Task goal =>
In the entries below, every line with the string "عليه" is to be reported.

[Source texts of formatted documents]
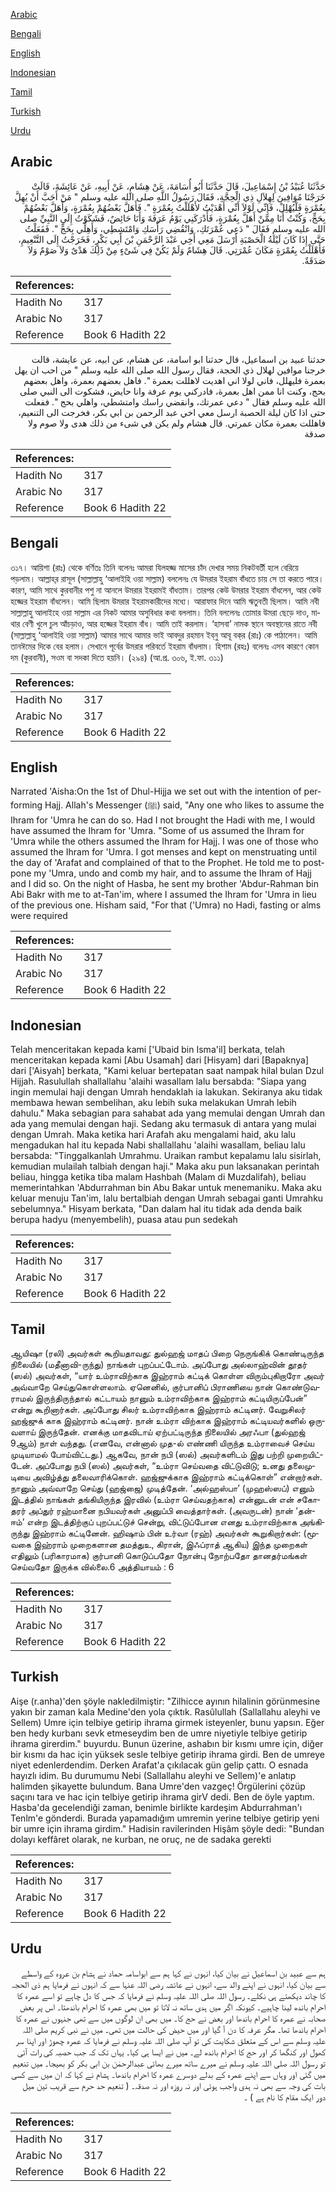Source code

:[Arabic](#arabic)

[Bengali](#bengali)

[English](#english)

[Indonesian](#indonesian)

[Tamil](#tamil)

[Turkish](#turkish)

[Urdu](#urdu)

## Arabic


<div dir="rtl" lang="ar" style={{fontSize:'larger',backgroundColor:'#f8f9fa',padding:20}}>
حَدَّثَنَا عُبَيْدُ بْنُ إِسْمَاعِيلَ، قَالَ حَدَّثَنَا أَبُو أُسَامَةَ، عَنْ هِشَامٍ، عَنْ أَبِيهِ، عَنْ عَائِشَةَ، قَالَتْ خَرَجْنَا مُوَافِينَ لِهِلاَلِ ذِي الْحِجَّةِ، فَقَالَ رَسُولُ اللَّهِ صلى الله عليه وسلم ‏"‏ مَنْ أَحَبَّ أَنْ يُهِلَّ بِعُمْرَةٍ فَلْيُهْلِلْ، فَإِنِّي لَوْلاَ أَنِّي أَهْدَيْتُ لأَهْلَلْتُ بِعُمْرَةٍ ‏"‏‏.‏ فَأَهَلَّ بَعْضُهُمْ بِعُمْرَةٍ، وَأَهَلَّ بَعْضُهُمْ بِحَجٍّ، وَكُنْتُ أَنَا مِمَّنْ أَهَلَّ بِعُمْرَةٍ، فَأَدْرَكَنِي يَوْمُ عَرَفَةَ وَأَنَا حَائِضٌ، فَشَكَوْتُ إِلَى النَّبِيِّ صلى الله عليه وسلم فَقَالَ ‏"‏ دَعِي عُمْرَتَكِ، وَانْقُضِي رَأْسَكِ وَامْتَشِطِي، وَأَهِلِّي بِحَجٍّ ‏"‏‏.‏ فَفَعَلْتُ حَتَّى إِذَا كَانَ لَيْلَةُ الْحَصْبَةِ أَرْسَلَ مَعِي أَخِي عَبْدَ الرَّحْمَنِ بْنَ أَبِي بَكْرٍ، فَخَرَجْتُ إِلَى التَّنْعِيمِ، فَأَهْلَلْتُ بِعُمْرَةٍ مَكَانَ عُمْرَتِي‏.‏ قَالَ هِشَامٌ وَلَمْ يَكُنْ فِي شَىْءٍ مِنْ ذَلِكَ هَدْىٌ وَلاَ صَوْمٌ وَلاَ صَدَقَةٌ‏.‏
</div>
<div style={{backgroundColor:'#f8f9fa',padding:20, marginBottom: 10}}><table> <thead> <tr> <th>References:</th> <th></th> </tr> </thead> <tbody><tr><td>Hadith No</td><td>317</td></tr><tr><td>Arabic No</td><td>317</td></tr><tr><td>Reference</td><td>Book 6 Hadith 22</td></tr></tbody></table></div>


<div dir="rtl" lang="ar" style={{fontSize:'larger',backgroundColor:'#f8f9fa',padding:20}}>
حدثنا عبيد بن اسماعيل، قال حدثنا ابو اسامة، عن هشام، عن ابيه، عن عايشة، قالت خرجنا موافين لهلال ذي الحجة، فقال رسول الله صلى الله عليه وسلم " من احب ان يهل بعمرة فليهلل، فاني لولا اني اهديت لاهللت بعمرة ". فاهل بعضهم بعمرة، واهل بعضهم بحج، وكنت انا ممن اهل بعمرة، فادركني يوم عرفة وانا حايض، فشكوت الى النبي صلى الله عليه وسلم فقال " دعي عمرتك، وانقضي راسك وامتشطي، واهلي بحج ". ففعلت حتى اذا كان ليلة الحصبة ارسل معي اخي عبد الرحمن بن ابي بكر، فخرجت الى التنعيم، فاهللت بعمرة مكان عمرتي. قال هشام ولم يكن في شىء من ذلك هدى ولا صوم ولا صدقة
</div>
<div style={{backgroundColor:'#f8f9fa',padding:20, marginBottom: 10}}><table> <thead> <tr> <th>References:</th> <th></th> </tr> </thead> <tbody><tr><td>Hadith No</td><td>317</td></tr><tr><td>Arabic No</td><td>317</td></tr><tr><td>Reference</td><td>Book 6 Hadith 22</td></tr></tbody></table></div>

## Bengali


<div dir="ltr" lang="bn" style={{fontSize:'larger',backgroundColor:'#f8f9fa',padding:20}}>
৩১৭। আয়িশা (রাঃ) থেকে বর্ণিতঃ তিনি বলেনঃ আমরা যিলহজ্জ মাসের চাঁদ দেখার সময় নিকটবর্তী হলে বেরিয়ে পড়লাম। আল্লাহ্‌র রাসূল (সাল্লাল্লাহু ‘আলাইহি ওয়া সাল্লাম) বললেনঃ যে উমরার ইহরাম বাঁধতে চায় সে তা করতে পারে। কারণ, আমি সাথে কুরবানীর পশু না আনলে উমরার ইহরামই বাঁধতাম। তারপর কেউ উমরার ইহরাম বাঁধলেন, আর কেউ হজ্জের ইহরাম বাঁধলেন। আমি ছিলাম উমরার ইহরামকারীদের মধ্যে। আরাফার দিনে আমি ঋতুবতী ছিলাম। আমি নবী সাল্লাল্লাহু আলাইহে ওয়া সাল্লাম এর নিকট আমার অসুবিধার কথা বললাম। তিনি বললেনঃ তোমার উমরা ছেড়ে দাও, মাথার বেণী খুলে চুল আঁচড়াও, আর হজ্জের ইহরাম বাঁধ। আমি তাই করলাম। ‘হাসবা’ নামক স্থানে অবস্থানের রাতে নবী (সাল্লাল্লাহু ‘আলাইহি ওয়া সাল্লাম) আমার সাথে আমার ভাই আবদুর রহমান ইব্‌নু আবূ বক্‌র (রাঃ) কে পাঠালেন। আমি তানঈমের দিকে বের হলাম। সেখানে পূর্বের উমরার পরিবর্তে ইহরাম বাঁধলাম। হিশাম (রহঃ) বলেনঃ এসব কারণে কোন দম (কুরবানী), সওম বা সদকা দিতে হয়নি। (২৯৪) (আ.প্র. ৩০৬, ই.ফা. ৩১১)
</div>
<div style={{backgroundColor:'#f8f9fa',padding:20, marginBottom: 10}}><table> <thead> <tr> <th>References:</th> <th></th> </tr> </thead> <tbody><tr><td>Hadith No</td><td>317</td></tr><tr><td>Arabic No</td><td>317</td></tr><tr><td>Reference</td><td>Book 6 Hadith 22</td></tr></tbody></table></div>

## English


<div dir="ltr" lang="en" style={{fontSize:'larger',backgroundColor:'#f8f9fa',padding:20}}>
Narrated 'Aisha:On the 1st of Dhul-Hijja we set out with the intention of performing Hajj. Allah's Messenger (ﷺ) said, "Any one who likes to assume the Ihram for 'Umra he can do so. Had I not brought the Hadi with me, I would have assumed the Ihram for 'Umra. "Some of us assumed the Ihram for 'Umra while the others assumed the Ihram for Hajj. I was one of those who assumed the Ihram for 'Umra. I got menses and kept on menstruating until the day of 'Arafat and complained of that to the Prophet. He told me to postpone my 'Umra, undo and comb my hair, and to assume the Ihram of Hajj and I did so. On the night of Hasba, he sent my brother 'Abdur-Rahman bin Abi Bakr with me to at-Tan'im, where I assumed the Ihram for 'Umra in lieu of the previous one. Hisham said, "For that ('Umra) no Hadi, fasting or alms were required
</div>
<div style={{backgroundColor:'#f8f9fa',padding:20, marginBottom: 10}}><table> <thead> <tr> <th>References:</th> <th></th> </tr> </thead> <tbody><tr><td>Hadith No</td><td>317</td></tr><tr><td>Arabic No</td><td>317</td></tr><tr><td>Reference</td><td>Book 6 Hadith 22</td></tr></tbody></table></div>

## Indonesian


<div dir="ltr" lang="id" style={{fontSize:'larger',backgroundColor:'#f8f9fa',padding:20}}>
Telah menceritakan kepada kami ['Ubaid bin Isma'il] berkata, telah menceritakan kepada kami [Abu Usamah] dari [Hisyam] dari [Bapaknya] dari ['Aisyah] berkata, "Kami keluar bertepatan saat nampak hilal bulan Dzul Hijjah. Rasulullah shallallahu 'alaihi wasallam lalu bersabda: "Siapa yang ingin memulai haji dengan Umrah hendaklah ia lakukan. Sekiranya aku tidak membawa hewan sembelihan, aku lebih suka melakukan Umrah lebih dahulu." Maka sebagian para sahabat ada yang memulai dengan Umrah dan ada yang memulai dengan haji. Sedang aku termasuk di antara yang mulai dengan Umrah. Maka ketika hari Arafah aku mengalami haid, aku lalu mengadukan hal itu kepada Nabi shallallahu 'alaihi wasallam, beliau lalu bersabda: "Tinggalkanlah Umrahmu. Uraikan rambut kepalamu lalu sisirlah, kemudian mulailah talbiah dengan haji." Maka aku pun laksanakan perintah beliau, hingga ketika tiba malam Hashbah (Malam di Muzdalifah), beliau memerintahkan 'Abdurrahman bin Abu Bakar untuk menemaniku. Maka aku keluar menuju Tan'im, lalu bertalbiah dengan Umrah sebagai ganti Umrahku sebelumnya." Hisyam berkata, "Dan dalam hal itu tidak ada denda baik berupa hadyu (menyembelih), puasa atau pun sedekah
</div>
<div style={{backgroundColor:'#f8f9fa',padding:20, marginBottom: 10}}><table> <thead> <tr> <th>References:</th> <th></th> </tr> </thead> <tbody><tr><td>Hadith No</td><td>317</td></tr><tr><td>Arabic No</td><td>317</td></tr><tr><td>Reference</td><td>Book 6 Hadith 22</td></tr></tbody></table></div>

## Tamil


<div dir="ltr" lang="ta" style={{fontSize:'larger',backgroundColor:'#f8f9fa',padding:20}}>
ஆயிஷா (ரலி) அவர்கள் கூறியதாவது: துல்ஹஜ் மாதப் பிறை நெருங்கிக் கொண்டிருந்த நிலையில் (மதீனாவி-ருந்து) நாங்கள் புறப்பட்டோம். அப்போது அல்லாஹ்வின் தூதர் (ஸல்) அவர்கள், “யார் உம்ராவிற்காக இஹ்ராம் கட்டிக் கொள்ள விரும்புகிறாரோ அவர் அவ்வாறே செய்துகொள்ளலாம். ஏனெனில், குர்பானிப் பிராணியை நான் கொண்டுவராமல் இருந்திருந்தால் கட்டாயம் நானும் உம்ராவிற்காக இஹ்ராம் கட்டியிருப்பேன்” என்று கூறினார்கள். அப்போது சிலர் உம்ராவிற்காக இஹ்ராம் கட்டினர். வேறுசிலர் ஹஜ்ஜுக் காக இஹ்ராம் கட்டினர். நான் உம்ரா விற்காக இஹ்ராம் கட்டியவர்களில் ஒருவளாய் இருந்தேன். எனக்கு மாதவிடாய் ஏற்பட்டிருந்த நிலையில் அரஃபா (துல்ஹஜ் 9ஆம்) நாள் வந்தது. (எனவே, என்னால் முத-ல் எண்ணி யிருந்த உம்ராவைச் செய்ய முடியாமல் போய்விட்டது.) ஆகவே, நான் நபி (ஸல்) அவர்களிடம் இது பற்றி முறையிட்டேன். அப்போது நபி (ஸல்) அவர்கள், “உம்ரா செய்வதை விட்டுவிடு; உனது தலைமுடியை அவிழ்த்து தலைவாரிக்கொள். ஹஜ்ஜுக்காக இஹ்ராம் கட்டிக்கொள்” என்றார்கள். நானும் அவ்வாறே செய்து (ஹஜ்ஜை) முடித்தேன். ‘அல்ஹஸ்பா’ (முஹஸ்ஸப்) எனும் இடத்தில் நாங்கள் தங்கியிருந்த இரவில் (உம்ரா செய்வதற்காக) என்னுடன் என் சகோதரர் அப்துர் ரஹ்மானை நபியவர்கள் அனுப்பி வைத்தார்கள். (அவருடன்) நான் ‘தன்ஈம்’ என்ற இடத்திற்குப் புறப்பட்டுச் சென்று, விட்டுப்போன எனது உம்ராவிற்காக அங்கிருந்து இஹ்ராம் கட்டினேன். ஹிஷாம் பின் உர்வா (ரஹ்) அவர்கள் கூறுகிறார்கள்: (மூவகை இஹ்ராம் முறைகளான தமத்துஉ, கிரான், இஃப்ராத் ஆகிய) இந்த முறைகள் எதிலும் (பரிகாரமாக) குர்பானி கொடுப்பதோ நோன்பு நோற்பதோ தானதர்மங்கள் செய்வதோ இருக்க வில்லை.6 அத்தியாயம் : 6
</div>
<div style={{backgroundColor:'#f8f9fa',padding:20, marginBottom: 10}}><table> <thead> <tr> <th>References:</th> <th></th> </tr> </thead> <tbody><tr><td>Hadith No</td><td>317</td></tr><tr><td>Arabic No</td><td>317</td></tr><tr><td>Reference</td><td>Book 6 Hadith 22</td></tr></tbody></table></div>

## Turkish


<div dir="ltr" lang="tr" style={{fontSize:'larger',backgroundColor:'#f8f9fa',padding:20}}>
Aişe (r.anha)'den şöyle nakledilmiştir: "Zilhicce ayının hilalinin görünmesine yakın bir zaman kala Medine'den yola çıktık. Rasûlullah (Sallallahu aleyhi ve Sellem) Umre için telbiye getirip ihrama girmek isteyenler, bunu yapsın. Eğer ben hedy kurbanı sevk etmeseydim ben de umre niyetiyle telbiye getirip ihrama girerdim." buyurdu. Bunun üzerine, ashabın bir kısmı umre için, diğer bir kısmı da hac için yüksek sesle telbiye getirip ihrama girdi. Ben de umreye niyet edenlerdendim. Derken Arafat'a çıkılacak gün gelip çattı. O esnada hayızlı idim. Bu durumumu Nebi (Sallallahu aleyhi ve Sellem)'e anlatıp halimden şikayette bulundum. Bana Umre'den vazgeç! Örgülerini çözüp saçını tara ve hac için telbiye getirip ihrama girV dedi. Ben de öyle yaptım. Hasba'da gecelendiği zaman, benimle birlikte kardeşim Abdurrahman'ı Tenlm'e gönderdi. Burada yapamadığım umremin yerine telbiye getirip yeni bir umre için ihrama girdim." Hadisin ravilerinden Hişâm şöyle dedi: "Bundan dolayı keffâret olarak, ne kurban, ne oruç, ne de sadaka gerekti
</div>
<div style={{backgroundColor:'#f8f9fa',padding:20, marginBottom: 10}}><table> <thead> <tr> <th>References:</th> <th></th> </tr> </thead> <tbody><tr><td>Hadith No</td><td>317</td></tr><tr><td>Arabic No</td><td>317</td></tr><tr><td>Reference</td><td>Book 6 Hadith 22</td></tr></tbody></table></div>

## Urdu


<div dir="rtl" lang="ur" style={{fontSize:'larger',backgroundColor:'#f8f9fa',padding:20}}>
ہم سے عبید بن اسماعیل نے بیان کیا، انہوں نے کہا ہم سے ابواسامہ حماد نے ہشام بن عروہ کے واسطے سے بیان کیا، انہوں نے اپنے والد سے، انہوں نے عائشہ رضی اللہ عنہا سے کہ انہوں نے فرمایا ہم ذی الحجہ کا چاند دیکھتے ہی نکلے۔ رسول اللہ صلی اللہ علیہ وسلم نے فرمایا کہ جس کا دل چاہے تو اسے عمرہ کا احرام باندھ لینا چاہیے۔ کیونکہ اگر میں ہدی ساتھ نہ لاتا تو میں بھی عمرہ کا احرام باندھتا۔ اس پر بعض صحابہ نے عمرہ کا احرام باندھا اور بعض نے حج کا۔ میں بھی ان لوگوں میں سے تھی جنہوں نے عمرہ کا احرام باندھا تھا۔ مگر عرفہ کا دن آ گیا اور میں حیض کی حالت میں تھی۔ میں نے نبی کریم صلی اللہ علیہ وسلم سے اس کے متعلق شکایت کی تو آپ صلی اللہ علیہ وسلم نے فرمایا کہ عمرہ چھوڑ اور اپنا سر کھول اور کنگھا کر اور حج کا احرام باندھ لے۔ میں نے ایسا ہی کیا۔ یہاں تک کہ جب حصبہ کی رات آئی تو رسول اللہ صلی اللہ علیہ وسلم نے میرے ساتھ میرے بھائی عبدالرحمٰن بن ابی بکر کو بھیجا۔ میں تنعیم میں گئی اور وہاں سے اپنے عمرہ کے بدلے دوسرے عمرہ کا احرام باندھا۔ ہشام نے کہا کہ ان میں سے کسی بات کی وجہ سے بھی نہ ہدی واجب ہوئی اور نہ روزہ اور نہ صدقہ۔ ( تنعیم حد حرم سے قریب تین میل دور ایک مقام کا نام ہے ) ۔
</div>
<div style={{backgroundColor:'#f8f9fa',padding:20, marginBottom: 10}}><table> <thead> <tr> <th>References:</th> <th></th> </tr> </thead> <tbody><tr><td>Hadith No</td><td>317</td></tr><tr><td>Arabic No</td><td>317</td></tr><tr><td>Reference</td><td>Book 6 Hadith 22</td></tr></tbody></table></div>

--

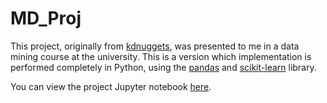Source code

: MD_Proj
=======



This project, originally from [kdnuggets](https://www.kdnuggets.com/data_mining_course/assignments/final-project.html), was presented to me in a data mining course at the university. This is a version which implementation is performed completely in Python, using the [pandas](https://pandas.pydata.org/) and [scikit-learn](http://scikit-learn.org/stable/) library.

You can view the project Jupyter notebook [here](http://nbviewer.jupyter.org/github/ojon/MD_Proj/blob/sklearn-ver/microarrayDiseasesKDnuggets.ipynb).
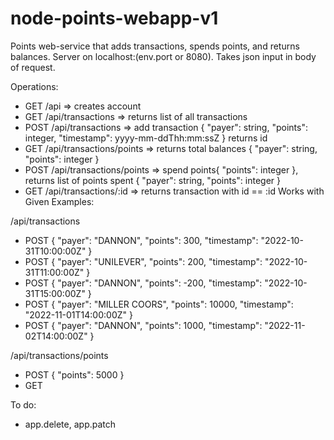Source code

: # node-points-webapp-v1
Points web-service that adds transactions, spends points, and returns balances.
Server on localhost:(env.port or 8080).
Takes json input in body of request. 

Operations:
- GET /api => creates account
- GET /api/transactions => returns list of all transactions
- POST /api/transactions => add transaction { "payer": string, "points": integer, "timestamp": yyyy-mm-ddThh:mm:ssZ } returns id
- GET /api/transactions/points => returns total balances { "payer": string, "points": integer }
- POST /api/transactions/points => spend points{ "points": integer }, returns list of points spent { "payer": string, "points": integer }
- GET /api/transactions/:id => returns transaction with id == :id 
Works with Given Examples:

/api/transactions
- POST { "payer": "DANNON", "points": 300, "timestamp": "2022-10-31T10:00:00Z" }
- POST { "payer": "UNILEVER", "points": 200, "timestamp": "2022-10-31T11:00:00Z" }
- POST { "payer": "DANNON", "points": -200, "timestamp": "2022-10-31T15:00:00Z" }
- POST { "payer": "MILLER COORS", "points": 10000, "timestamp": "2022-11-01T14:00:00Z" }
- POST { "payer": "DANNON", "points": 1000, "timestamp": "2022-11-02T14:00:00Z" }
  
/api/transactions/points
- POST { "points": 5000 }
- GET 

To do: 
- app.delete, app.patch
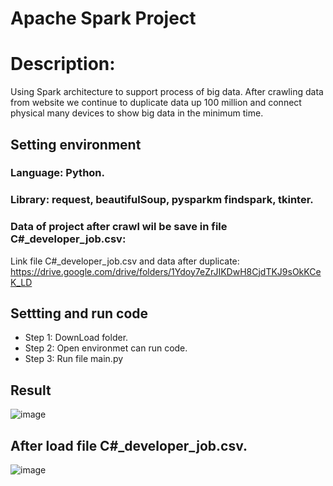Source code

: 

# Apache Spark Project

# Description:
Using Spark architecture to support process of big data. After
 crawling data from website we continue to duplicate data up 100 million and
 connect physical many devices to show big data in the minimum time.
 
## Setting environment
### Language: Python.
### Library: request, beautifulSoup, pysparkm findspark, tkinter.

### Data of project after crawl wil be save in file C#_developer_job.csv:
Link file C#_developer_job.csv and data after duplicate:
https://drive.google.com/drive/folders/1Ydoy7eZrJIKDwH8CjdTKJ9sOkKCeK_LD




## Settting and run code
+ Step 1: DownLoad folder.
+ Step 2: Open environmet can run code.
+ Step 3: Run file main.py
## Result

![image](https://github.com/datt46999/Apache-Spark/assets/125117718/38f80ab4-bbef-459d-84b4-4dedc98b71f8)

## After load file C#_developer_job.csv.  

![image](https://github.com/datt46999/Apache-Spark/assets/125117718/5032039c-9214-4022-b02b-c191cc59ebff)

Your response =>
حَدَّثَنَا عُبَيْدُ بْنُ إِسْمَاعِيلَ، قَالَ حَدَّثَنَا أَبُو أُسَامَةَ، عَنْ هِشَامٍ، عَنْ أَبِيهِ، عَنْ عَائِشَةَ، قَالَتْ خَرَجْنَا مُوَافِينَ لِهِلاَلِ ذِي الْحِجَّةِ، فَقَالَ رَسُولُ اللَّهِ صلى الله عليه وسلم ‏"‏ مَنْ أَحَبَّ أَنْ يُهِلَّ بِعُمْرَةٍ فَلْيُهْلِلْ، فَإِنِّي لَوْلاَ أَنِّي أَهْدَيْتُ لأَهْلَلْتُ بِعُمْرَةٍ ‏"‏‏.‏ فَأَهَلَّ بَعْضُهُمْ بِعُمْرَةٍ، وَأَهَلَّ بَعْضُهُمْ بِحَجٍّ، وَكُنْتُ أَنَا مِمَّنْ أَهَلَّ بِعُمْرَةٍ، فَأَدْرَكَنِي يَوْمُ عَرَفَةَ وَأَنَا حَائِضٌ، فَشَكَوْتُ إِلَى النَّبِيِّ صلى الله عليه وسلم فَقَالَ ‏"‏ دَعِي عُمْرَتَكِ، وَانْقُضِي رَأْسَكِ وَامْتَشِطِي، وَأَهِلِّي بِحَجٍّ ‏"‏‏.‏ فَفَعَلْتُ حَتَّى إِذَا كَانَ لَيْلَةُ الْحَصْبَةِ أَرْسَلَ مَعِي أَخِي عَبْدَ الرَّحْمَنِ بْنَ أَبِي بَكْرٍ، فَخَرَجْتُ إِلَى التَّنْعِيمِ، فَأَهْلَلْتُ بِعُمْرَةٍ مَكَانَ عُمْرَتِي‏.‏ قَالَ هِشَامٌ وَلَمْ يَكُنْ فِي شَىْءٍ مِنْ ذَلِكَ هَدْىٌ وَلاَ صَوْمٌ وَلاَ صَدَقَةٌ‏.‏
حدثنا عبيد بن اسماعيل، قال حدثنا ابو اسامة، عن هشام، عن ابيه، عن عايشة، قالت خرجنا موافين لهلال ذي الحجة، فقال رسول الله صلى الله عليه وسلم " من احب ان يهل بعمرة فليهلل، فاني لولا اني اهديت لاهللت بعمرة ". فاهل بعضهم بعمرة، واهل بعضهم بحج، وكنت انا ممن اهل بعمرة، فادركني يوم عرفة وانا حايض، فشكوت الى النبي صلى الله عليه وسلم فقال " دعي عمرتك، وانقضي راسك وامتشطي، واهلي بحج ". ففعلت حتى اذا كان ليلة الحصبة ارسل معي اخي عبد الرحمن بن ابي بكر، فخرجت الى التنعيم، فاهللت بعمرة مكان عمرتي. قال هشام ولم يكن في شىء من ذلك هدى ولا صوم ولا صدقة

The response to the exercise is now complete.